• _THE TASK_:
Using the listing below, retype exactly the lines starting at the one with "Specify arguments to" and ending at the one with "- **--db** _classname_, **--dbdriver**", and include both.

········

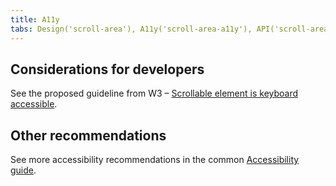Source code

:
```yaml
---
title: A11y
tabs: Design('scroll-area'), A11y('scroll-area-a11y'), API('scroll-area-api'), Example('scroll-area-code'), Changelog('scroll-area-changelog')
---
```


## Considerations for developers

See the proposed guideline from W3 – [Scrollable element is keyboard accessible](https://www.w3.org/WAI/standards-guidelines/act/rules/0ssw9k/proposed/).

## Other recommendations

See more accessibility recommendations in the common [Accessibility guide](/core-principles/a11y/).
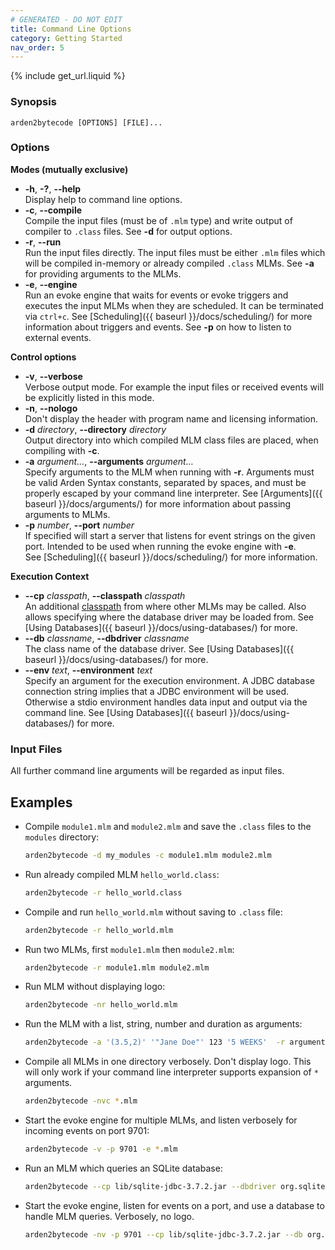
 ```yaml
---
# GENERATED - DO NOT EDIT
title: Command Line Options
category: Getting Started
nav_order: 5
---
```

{% include get_url.liquid %}
### Synopsis
`arden2bytecode [OPTIONS] [FILE]...`

### Options

**Modes (mutually exclusive)**

- **-h**, **-?**, **--help**  
Display help to command line options.
- **-c**, **--compile**  
Compile the input files (must be of `.mlm` type) and write output of compiler to `.class` files. See **-d** for output options.
- **-r**, **--run**  
Run the input files directly. The input files must be either `.mlm` files which will be compiled in-memory or already compiled `.class` MLMs. See **-a** for providing arguments to the MLMs.
- **-e**, **--engine**  
Run an evoke engine that waits for events or evoke triggers and executes the input MLMs when they are scheduled. It can be terminated via `ctrl+c`. See [Scheduling]({{ baseurl }}/docs/scheduling/) for more information about triggers and events. See **-p** on how to listen to external events.

**Control options**

- **-v**, **--verbose**  
Verbose output mode. For example the input files or received events will be explicitly listed in this mode.
- **-n**, **--nologo**  
Don't display the header with program name and licensing information.
- **-d** _directory_, **--directory** _directory_  
Output directory into which compiled MLM class files are placed, when compiling with **-c**.
- **-a** _argument&hellip;_, **--arguments** _argument&hellip;_  
Specify arguments to the MLM when running with **-r**. Arguments must be valid Arden Syntax constants, separated by spaces, and must be properly escaped by your command line interpreter. See [Arguments]({{ baseurl }}/docs/arguments/) for more information about passing arguments to MLMs.
- **-p** _number_, **--port** _number_  
If specified will start a server that listens for event strings on the given port. Intended to be used when running the evoke engine with **-e**.  
See [Scheduling]({{ baseurl }}/docs/scheduling/) for more information.

**Execution Context**

- **--cp** _classpath_, **--classpath** _classpath_  
  An additional [classpath](https://en.wikipedia.org/wiki/Classpath_%28Java%29) from where other MLMs may be called. Also allows specifying where the database driver may be loaded from. See [Using Databases]({{ baseurl }}/docs/using-databases/) for more.
- **--db** _classname_, **--dbdriver** _classname_  
  The class name of the database driver. See [Using Databases]({{ baseurl }}/docs/using-databases/) for more.
- **--env** _text_, **--environment** _text_  
  Specify an argument for the execution environment. A JDBC database connection string implies that a JDBC environment will be used. Otherwise a stdio environment handles data input and output via the command line. See [Using Databases]({{ baseurl }}/docs/using-databases/) for more.

### Input Files
All further command line arguments will be regarded as input files.

## Examples

- Compile `module1.mlm` and `module2.mlm` and save the `.class` files to the `modules` directory:

  ```bash
  arden2bytecode -d my_modules -c module1.mlm module2.mlm
  ```

- Run already compiled MLM `hello_world.class`:

  ```bash
  arden2bytecode -r hello_world.class
  ```

- Compile and run `hello_world.mlm` without saving to `.class` file:

  ```bash
  arden2bytecode -r hello_world.mlm
  ```

- Run two MLMs, first `module1.mlm` then `module2.mlm`:

  ```bash
  arden2bytecode -r module1.mlm module2.mlm
  ```

- Run MLM without displaying logo:

  ```bash
  arden2bytecode -nr hello_world.mlm
  ```

- Run the MLM with a list, string, number and duration as arguments:

  ```bash
  arden2bytecode -a '(3.5,2)' '"Jane Doe"' 123 '5 WEEKS'  -r arguments.mlm
  ```

- Compile all MLMs in one directory verbosely. Don't display logo. This will only work if your command line interpreter supports expansion of `*` arguments.

  ```bash
  arden2bytecode -nvc *.mlm
  ```

- Start the evoke engine for multiple MLMs, and listen verbosely for incoming events on port 9701:

  ```bash
  arden2bytecode -v -p 9701 -e *.mlm
  ```

- Run an MLM which queries an SQLite database:

  ```bash
  arden2bytecode --cp lib/sqlite-jdbc-3.7.2.jar --dbdriver org.sqlite.JDBC --environment jdbc:sqlite:person.sqlite -r sql-example.mlm
  ```

- Start the evoke engine, listen for events on a port, and use a database to handle MLM queries. Verbosely, no logo.

  ```bash
  arden2bytecode -nv -p 9701 --cp lib/sqlite-jdbc-3.7.2.jar --db org.sqlite.JDBC --env jdbc:sqlite:person.sqlite -e sql-example.mlm
  ```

········

• _EXERCISE ANSWER_:
Specify arguments to the MLM when running with **-r**. Arguments must be valid Arden Syntax constants, separated by spaces, and must be properly escaped by your command line interpreter. See [Arguments]({{ baseurl }}/docs/arguments/) for more information about passing arguments to MLMs.
- **-p** _number_, **--port** _number_  
If specified will start a server that listens for event strings on the given port. Intended to be used when running the evoke engine with **-e**.  
See [Scheduling]({{ baseurl }}/docs/scheduling/) for more information.

**Execution Context**

- **--cp** _classpath_, **--classpath** _classpath_  
  An additional [classpath](https://en.wikipedia.org/wiki/Classpath_%28Java%29) from where other MLMs may be called. Also allows specifying where the database driver may be loaded from. See [Using Databases]({{ baseurl }}/docs/using-databases/) for more.
- **--db** _classname_, **--dbdriver** _classname_  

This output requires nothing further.